Stored data entries
● ● ● ●
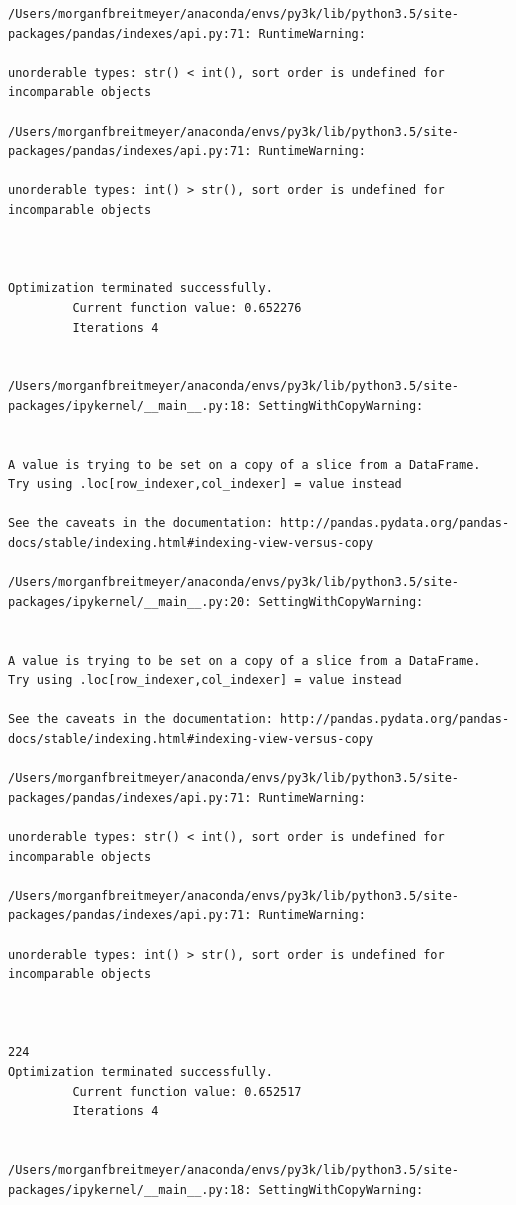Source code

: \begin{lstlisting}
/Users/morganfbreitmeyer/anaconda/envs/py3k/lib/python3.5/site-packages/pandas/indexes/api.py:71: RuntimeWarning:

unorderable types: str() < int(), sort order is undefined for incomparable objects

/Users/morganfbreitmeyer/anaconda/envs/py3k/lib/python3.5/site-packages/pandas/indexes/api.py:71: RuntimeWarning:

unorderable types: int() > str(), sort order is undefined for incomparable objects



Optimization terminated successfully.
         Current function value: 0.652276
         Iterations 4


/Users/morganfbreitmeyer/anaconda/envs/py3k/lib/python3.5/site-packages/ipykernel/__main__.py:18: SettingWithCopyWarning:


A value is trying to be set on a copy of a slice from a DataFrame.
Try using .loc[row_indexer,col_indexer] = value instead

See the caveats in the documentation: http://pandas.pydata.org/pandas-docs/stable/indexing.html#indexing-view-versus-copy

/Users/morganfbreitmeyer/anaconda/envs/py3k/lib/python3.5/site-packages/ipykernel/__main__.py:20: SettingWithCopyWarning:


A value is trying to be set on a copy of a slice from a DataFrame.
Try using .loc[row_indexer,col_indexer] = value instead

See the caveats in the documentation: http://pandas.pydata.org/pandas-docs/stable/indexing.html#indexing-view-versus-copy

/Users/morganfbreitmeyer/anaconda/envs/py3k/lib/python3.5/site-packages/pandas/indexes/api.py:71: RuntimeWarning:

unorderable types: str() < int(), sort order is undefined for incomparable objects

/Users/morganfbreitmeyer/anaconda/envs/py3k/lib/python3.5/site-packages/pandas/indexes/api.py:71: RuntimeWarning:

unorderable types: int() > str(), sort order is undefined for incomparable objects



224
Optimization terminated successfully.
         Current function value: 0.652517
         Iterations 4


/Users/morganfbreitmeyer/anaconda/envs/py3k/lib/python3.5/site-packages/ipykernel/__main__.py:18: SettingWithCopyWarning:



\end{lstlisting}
● ● ● ●
YOUR GOAL:
Could you retype every record exactly, leaving the pictures out?

YOUR SOLUTION:
Source code

: \begin{lstlisting}
/Users/morganfbreitmeyer/anaconda/envs/py3k/lib/python3.5/site-packages/pandas/indexes/api.py:71: RuntimeWarning:

unorderable types: str() < int(), sort order is undefined for incomparable objects

/Users/morganfbreitmeyer/anaconda/envs/py3k/lib/python3.5/site-packages/pandas/indexes/api.py:71: RuntimeWarning:

unorderable types: int() > str(), sort order is undefined for incomparable objects



Optimization terminated successfully.
         Current function value: 0.652276
         Iterations 4


/Users/morganfbreitmeyer/anaconda/envs/py3k/lib/python3.5/site-packages/ipykernel/__main__.py:18: SettingWithCopyWarning:


A value is trying to be set on a copy of a slice from a DataFrame.
Try using .loc[row_indexer,col_indexer] = value instead

See the caveats in the documentation: http://pandas.pydata.org/pandas-docs/stable/indexing.html#indexing-view-versus-copy

/Users/morganfbreitmeyer/anaconda/envs/py3k/lib/python3.5/site-packages/ipykernel/__main__.py:20: SettingWithCopyWarning:


A value is trying to be set on a copy of a slice from a DataFrame.
Try using .loc[row_indexer,col_indexer] = value instead

See the caveats in the documentation: http://pandas.pydata.org/pandas-docs/stable/indexing.html#indexing-view-versus-copy

/Users/morganfbreitmeyer/anaconda/envs/py3k/lib/python3.5/site-packages/pandas/indexes/api.py:71: RuntimeWarning:

unorderable types: str() < int(), sort order is undefined for incomparable objects

/Users/morganfbreitmeyer/anaconda/envs/py3k/lib/python3.5/site-packages/pandas/indexes/api.py:71: RuntimeWarning:

unorderable types: int() > str(), sort order is undefined for incomparable objects



224
Optimization terminated successfully.
         Current function value: 0.652517
         Iterations 4


/Users/morganfbreitmeyer/anaconda/envs/py3k/lib/python3.5/site-packages/ipykernel/__main__.py:18: SettingWithCopyWarning:



\end{lstlisting}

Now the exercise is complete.